■ **Data extracted from a collection**
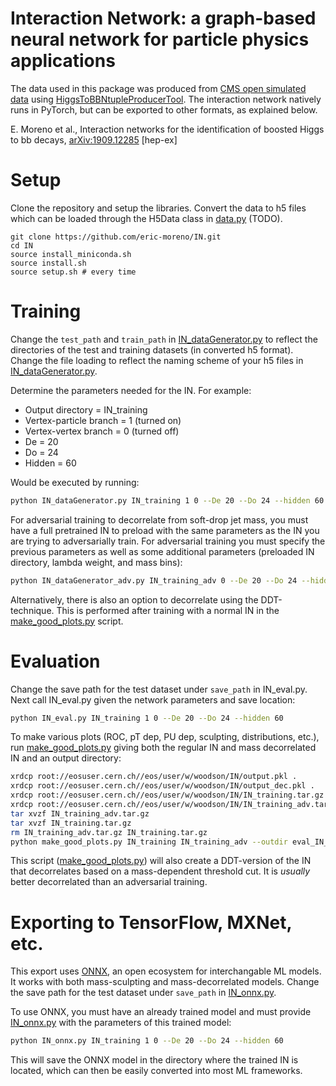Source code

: Interaction Network: a graph-based neural network for particle physics applications
======================================================================================

The data used in this package was produced from [CMS open simulated data](http://doi.org/10.7483/OPENDATA.CMS.JGJX.MS7Q) using [HiggsToBBNtupleProducerTool](https://github.com/cms-opendata-analyses/HiggsToBBNtupleProducerTool). The interaction network natively runs in PyTorch, but can be exported to other formats, as explained below.

E. Moreno et al., Interaction networks for the identification of boosted Higgs to bb decays, [arXiv:1909.12285](https://arxiv.org/abs/1909.12285) [hep-ex]

Setup
======================================================================================
Clone the repository and setup the libraries. Convert the data to h5 files which can be loaded through the H5Data class in [data.py](data.py) (TODO).

```
git clone https://github.com/eric-moreno/IN.git
cd IN
source install_miniconda.sh
source install.sh
source setup.sh # every time
```

Training
======================================================================================

Change the `test_path` and `train_path` in [IN_dataGenerator.py](IN_dataGenerator.py) to reflect the directories of the test and training datasets (in converted h5 format). Change the file loading to reflect the naming scheme of your h5 files in [IN_dataGenerator.py](IN_dataGenerator.py).

Determine the parameters needed for the IN. For example: 

  - Output directory = IN_training
  - Vertex-particle branch = 1 (turned on)
  - Vertex-vertex branch = 0 (turned off)
  - De = 20 
  - Do = 24
  - Hidden = 60

Would be executed by running:

```bash
python IN_dataGenerator.py IN_training 1 0 --De 20 --Do 24 --hidden 60 
```

For adversarial training to decorrelate from soft-drop jet mass, you must have a full pretrained IN to preload with the same parameters
as the IN you are trying to adversarially train. For adversarial training you must specify the previous parameters as well as some 
additional parameters (preloaded IN directory, lambda weight, and mass bins): 

```bash
python IN_dataGenerator_adv.py IN_training_adv 0 --De 20 --Do 24 --hidden 60 --preload IN_training --lambda 10 --nbins 40  
```

Alternatively, there is also an option to decorrelate using the DDT-technique. This is performed after training with a normal IN in the [make_good_plots.py](make_good_plots.py) script. 

Evaluation 
=====================================================================================

Change the save path for the test dataset under `save_path` in IN_eval.py. Next call IN_eval.py given the network parameters and save 
location: 

```bash
python IN_eval.py IN_training 1 0 --De 20 --Do 24 --hidden 60 
```

To make various plots (ROC, pT dep, PU dep, sculpting, distributions, etc.), run [make_good_plots.py](make_good_plots.py) giving both the regular IN and mass decorrelated IN and an output directory: 

```bash
xrdcp root://eosuser.cern.ch//eos/user/w/woodson/IN/output.pkl .
xrdcp root://eosuser.cern.ch//eos/user/w/woodson/IN/output_dec.pkl .
xrdcp root://eosuser.cern.ch//eos/user/w/woodson/IN/IN_training.tar.gz .
xrdcp root://eosuser.cern.ch//eos/user/w/woodson/IN/IN_training_adv.tar.gz .
tar xvzf IN_training_adv.tar.gz 
tar xvzf IN_training.tar.gz 
rm IN_training_adv.tar.gz IN_training.tar.gz
python make_good_plots.py IN_training IN_training_adv --outdir eval_IN_training 
```
This script ([make_good_plots.py](make_good_plots.py)) will also create a DDT-version of the IN that decorrelates based on a mass-dependent threshold cut. It is *usually* better decorrelated than an adversarial training. 

Exporting to TensorFlow, MXNet, etc.
====================================================================================
This export uses [ONNX](https://github.com/onnx/onnx), an open ecosystem for interchangable ML models. It works with both mass-sculpting and mass-decorrelated models. Change the save path for the test dataset under `save_path` in [IN_onnx.py](IN_onnx.py).

To use ONNX, you must have an already trained model and must provide [IN_onnx.py](IN_onnx.py) with the parameters of this trained model: 

```bash
python IN_onnx.py IN_training 1 0 --De 20 --Do 24 --hidden 60 
```

This will save the ONNX model in the directory where the trained IN is located, which can then be easily converted into most ML frameworks.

■ **Work item**
When the word "eosuser" shows up in a line of the entries, pull that line out.

■ **Output for this task**
xrdcp root://eosuser.cern.ch//eos/user/w/woodson/IN/output.pkl .
xrdcp root://eosuser.cern.ch//eos/user/w/woodson/IN/output_dec.pkl .
xrdcp root://eosuser.cern.ch//eos/user/w/woodson/IN/IN_training.tar.gz .
xrdcp root://eosuser.cern.ch//eos/user/w/woodson/IN/IN_training_adv.tar.gz .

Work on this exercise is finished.